The Worst-Case Scenario involves a prolonged smartphone downturn coupled with failed diversification, leading to consecutive earnings misses. This could trigger analyst downgrades, force a dividend cut due to the unsustainable payout ratio, and catalyze a flight from the stock. In this adverse scenario, the stock could realistically retest its 52-week low of $51.93, representing a downside of approximately -25% from the current price of $69.40. The historical max drawdown of -36.72% provides a precedent for such severe losses during periods of sector-wide stress and company-specific disappointment.
FAQ
The key risks, ranked by severity, are: 1) Operational Risk: Continued revenue decline and margin compression, as seen in the -3.1% YoY revenue drop and net margin fall to 7.65%. 2) Cyclical/Market Risk: High sensitivity to the smartphone cycle and broader market swings, evidenced by a beta of 1.3 and a -36.72% max drawdown. 3) Financial Policy Risk: The dividend payout ratio of 90.7% is unsustainable if earnings decline further, risking a cut. 4) Sentiment/Liquidity Risk: Limited analyst coverage (only 8 analysts) can lead to exaggerated price moves and poor visibility into consensus expectations.
The 12-month forecast is bifurcated, with a base case target range of $70-$85 (50% probability). This scenario assumes revenue stabilizes and the company meets EPS estimates near $5.86. The bull case (30% probability) targets $85-$95, requiring a clear cyclical rebound and margin expansion. The bear case (20% probability) sees the stock falling to $52-$65 if the downturn worsens and earnings disappoint. The base case is most likely, hinging on the critical assumption that the smartphone market has bottomed and Skyworks' Q1 2026 results represent the trough in its financial performance.

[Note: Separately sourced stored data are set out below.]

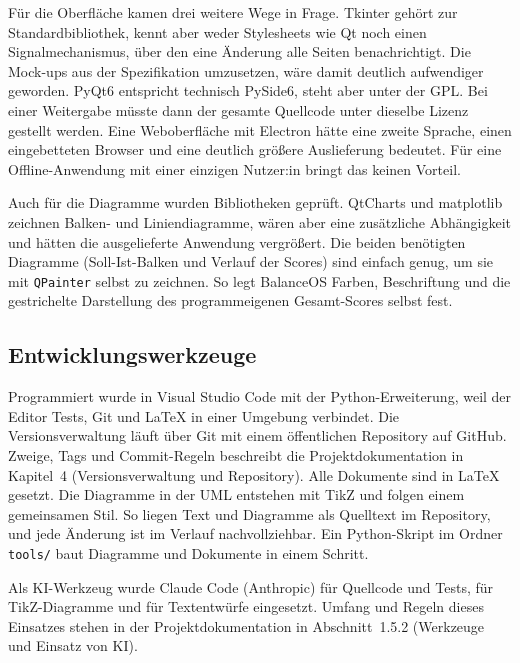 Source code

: Für die Oberfläche kamen drei weitere Wege in Frage. Tkinter gehört zur Standardbibliothek, kennt aber weder Stylesheets wie Qt noch einen Signalmechanismus, über den eine Änderung alle Seiten benachrichtigt. Die Mock-ups aus der Spezifikation umzusetzen, wäre damit deutlich aufwendiger geworden. PyQt6 entspricht technisch PySide6, steht aber unter der GPL. Bei einer Weitergabe müsste dann der gesamte Quellcode unter dieselbe Lizenz gestellt werden. Eine Weboberfläche mit Electron hätte eine zweite Sprache, einen eingebetteten Browser und eine deutlich größere Auslieferung bedeutet. Für eine Offline-Anwendung mit einer einzigen Nutzer:in bringt das keinen Vorteil.

Auch für die Diagramme wurden Bibliotheken geprüft. QtCharts und matplotlib zeichnen Balken- und Liniendiagramme, wären aber eine zusätzliche Abhängigkeit und hätten die ausgelieferte Anwendung vergrößert. Die beiden benötigten Diagramme (Soll-Ist-Balken und Verlauf der Scores) sind einfach genug, um sie mit \texttt{QPainter} selbst zu zeichnen. So legt BalanceOS Farben, Beschriftung und die gestrichelte Darstellung des programmeigenen Gesamt-Scores selbst fest.

\subsection{Entwicklungswerkzeuge}
Programmiert wurde in Visual Studio Code mit der Python-Erweiterung, weil der Editor Tests, Git und LaTeX in einer Umgebung verbindet. Die Versionsverwaltung läuft über Git mit einem öffentlichen Repository auf GitHub. Zweige, Tags und Commit-Regeln beschreibt die Projektdokumentation in Kapitel~4 (Versionsverwaltung und Repository). Alle Dokumente sind in \LaTeX{} gesetzt. Die Diagramme in der \ac{UML} entstehen mit TikZ und folgen einem gemeinsamen Stil. So liegen Text und Diagramme als Quelltext im Repository, und jede Änderung ist im Verlauf nachvollziehbar. Ein Python-Skript im Ordner \texttt{tools/} baut Diagramme und Dokumente in einem Schritt.

Als KI-Werkzeug wurde Claude Code (Anthropic) für Quellcode und Tests, für TikZ-Diagramme und für Textentwürfe eingesetzt. Umfang und Regeln dieses Einsatzes stehen in der Projektdokumentation in Abschnitt~1.5.2 (Werkzeuge und Einsatz von KI).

SWKS appears fairly valued to slightly undervalued based on forward earnings expectations, but richly valued relative to current depressed profitability. The forward P/E of 13.90x is low and implies the market expects a strong earnings recovery to $5.86 EPS. However, the trailing P/E of 24.95x and a P/S of 2.91x reflect the current low-profit environment. Compared to its own history, where it traded above 65x P/E during the last downturn, the current multiple is compressed. The valuation implies the market is paying a fair price for anticipated future recovery, but no premium, as significant execution risk remains.
SWKS presents a compelling risk/reward profile for a specific type of investor. The potential upside is supported by a cheap forward P/E of 13.90x, a fortress balance sheet, and a powerful recent technical reversal. However, it is not a 'good buy' for everyone. The significant risks include persistent revenue decline (-3.1% YoY), severe margin compression, and high volatility (beta 1.3). It is a good buy for value-oriented, patient investors willing to accept near-term uncertainty for a potential cyclical rebound. It is a poor buy for those seeking stable growth, low volatility, or immediate income safety given the 90.7% payout ratio.
SWKS is primarily suitable for a medium- to long-term investment horizon of 2-3 years. Its value proposition is based on a full cyclical recovery, which takes time to materialize. The high beta of 1.3 and recent volatility make it a challenging short-term trade. The 3.6% dividend yield provides a modest income stream for holders, but the high payout ratio makes it unreliable for pure income investors. Given the need for the diversification story to play out and earnings to recover, a minimum holding period of 12-18 months is recommended to allow the investment thesis to develop.